I have been trying to clean a dataset named logbook.csv. The dataset focuses on analyzing fuel usage of users Globally. The first step is to clean a column named "date_fueled" which consists of the date that the users purchased fuel. This column has dates in the format e.g; "Apr 12 2020" but also has non-date values that have also have commas in them e.g; "Cooling System, Heating System, Lights, Spark Plugs". I have been trying to clean this data using various libraries namely: lubridate, parsedate, dplyr and readr but I keep getting either errors or all my dates get turned into NA values.
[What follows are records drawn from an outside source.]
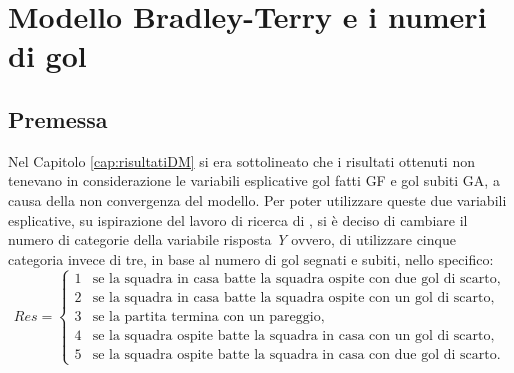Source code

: 
\chapter{Modello Bradley-Terry e i numeri di gol }
\label{cap:extraDM}
\section{Premessa}
Nel Capitolo \ref{cap:risultatiDM} si era sottolineato che i risultati ottenuti non tenevano in considerazione le variabili esplicative gol fatti \textsf{GF} e gol subiti \textsf{GA}, a causa della non convergenza del modello. Per poter utilizzare queste due variabili esplicative, su ispirazione del lavoro di ricerca di \textcite{schauberger2017}, si è deciso di cambiare il numero di categorie della variabile risposta \emph{Y} ovvero, di utilizzare cinque categoria invece di tre, in base al numero di gol segnati e subiti, nello specifico:
\begin{equation}
	Res =
	\begin{cases}
		1 & \text{se la squadra in casa batte la squadra ospite con due gol di scarto,}\\
		2 & \text{se la squadra in casa batte la squadra ospite con un gol di scarto,}\\
		3 & \text{se la partita termina con un pareggio,}\\
		4 & \text{se la squadra ospite batte la squadra in casa con un gol di scarto, }\\
		5 & \text{se la squadra ospite batte la squadra in casa con due gol di scarto.}
	\end{cases}       
\end{equation}

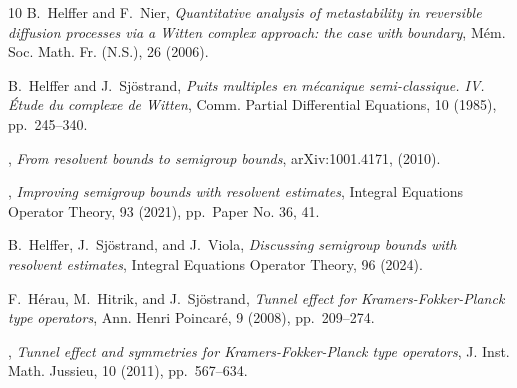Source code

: \documentclass[12pt]{amsart}
\numberwithin{equation}{section}
\numberwithin{figure}{section}
\begin{document}
\begin{thebibliography}{10}
{\sc B.~Helffer and F.~Nier}, {\em Quantitative analysis of metastability in reversible diffusion processes via a {W}itten complex approach: the case with boundary}, M\'em. Soc. Math. Fr. (N.S.), 26 (2006).

{\sc B.~Helffer and J.~Sj\"ostrand}, {\em Puits multiples en m\'ecanique semi-classique. {IV}. \'{E}tude du complexe de {W}itten}, Comm. Partial Differential Equations, 10 %
(1985), pp.~245--340.

\bysame, {\em From resolvent %
bounds to semigroup %
bounds}, arXiv:1001.4171,  (2010).

\bysame, {\em Improving semigroup %
bounds with resolvent estimates}, Integral Equations Operator %
Theory, 93 (2021), %
pp.~Paper No. 36, 41.

{\sc B.~Helffer, J.~Sj\"ostrand, and J.~Viola}, {\em Discussing semigroup bounds with resolvent estimates}, Integral Equations %
Operator Theory, 96 (2024). %

{\sc F.~H\'erau, M.~Hitrik, and J.~Sj\"ostrand}, {\em Tunnel effect for {K}ramers-{F}okker-{P}lanck type operators}, Ann. Henri %
Poincar\'e, 9 (2008), pp.~209--274. %

\bysame, {\em Tunnel effect and symmetries for {K}ramers-{F}okker-{P}lanck type operators}, J. Inst. Math. %
Jussieu, 10 (2011), pp.~567--634. %


\end{thebibliography}
\end{document}
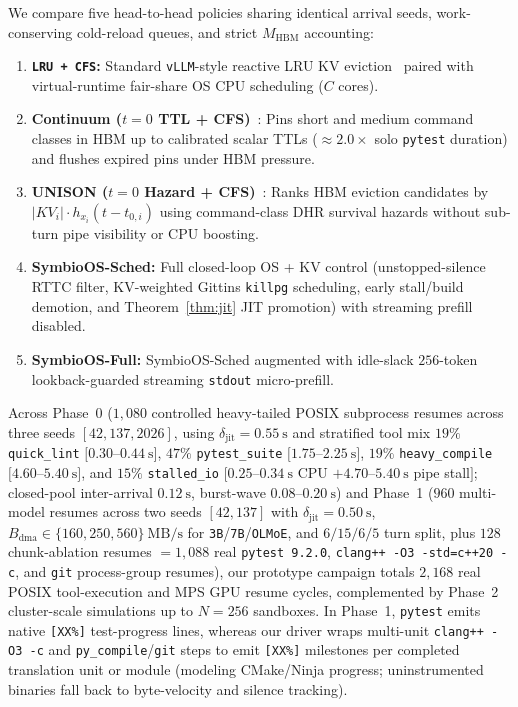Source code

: \documentclass[10pt,journal,compsoc]{IEEEtran}
\theoremstyle{definition}
\theoremstyle{remark}
\newcommand{\SymbioSched}{\textup{\textsc{SymbioOS-Sched}}}
\newcommand{\SymbioFull}{\textup{\textsc{SymbioOS-Full}}}
\newcommand{\Continuum}{\textup{\textsc{Continuum}}}
\newcommand{\UNISON}{\textup{\textsc{UNISON}}}
\def\SymbioSched{SymbioOS-Sched}%
\def\SymbioFull{SymbioOS-Full}%
\def\Continuum{Continuum}%
\def\UNISON{UNISON}%
\begin{document}
We compare five head-to-head policies sharing identical arrival seeds, work-conserving cold-reload queues, and strict $M_{\mathrm{HBM}}$ accounting:
\begin{enumerate}
\item \textbf{\texttt{LRU + CFS}:} Standard \texttt{vLLM}-style reactive LRU KV eviction~\cite{kwon2023vllm} paired with virtual-runtime fair-share OS CPU scheduling ($C$ cores).
\item \textbf{\Continuum{} ($t=0$ TTL + CFS)}~\cite{li2025continuum}: Pins short and medium command classes in HBM up to calibrated scalar TTLs ($\approx 2.0\times$ solo \texttt{pytest} duration) and flushes expired pins under HBM pressure.
\item \textbf{\UNISON{} ($t=0$ Hazard + CFS)}~\cite{he2026unison}: Ranks HBM eviction candidates by $|KV_i| \cdot h_{x_i}(t - t_{0,i})$ using command-class DHR survival hazards without sub-turn pipe visibility or CPU boosting.
\item \textbf{\SymbioSched{}:} Full closed-loop OS + KV control (unstopped-silence RTTC filter, KV-weighted Gittins \texttt{killpg} scheduling, early stall/build demotion, and Theorem~\ref{thm:jit} JIT promotion) with streaming prefill disabled.
\item \textbf{\SymbioFull{}:} \SymbioSched{} augmented with idle-slack $256$-token lookback-guarded streaming \texttt{stdout} micro-prefill.
\end{enumerate}

Across Phase~0 ($1{,}080$ controlled heavy-tailed POSIX subprocess resumes across three seeds $[42, 137, 2026]$, using $\delta_{\mathrm{jit}} = 0.55~\mathrm{s}$ and stratified tool mix $19\%$ \texttt{quick\_lint} $[0.30$--$0.44~\mathrm{s}]$, $47\%$ \texttt{pytest\_suite} $[1.75$--$2.25~\mathrm{s}]$, $19\%$ \texttt{heavy\_compile} $[4.60$--$5.40~\mathrm{s}]$, and $15\%$ \texttt{stalled\_io} $[0.25$--$0.34~\mathrm{s}$ CPU $+ 4.70$--$5.40~\mathrm{s}$ pipe stall$]$; closed-pool inter-arrival $0.12~\mathrm{s}$, burst-wave $0.08$--$0.20~\mathrm{s}$) and Phase~1 ($960$ multi-model resumes across two seeds $[42, 137]$ with $\delta_{\mathrm{jit}} = 0.50~\mathrm{s}$, $B_{\mathrm{dma}} \in \{160, 250, 560\}~\mathrm{MB/s}$ for \texttt{3B}/\texttt{7B}/\texttt{OLMoE}, and $6/15/6/5$ turn split, plus $128$ chunk-ablation resumes $= 1{,}088$ real \texttt{pytest~9.2.0}, \texttt{clang++ -O3 -std=c++20 -c}, and \texttt{git} process-group resumes), our prototype campaign totals $2{,}168$ real POSIX tool-execution and MPS GPU resume cycles, complemented by Phase~2 cluster-scale simulations up to $N = 256$ sandboxes. In Phase~1, \texttt{pytest} emits native \texttt{[XX\%]} test-progress lines, whereas our driver wraps multi-unit \texttt{clang++ -O3 -c} and \texttt{py\_compile}/\texttt{git} steps to emit \texttt{[XX\%]} milestones per completed translation unit or module (modeling CMake/Ninja progress; uninstrumented binaries fall back to byte-velocity and silence tracking).
\end{document}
I restarted my RStudio and tried to start over and realised that I get a warning message after importing my dataset.
The warning message is as follows:
> library(readr)
> logbook <- read_csv("C:/Users/theet/Downloads/logbook.csv")
Rows: 1174870 Columns: 9
── Column specification ─────────────────────────────────────────────────────────────
Delimiter: ","
chr (5): date_fueled, date_captured, cost_per_gallon, total_spent, user_url
dbl (3): gallons, mpg, miles
num (1): odometer
ℹ Use `spec()` to retrieve the full column specification for this data.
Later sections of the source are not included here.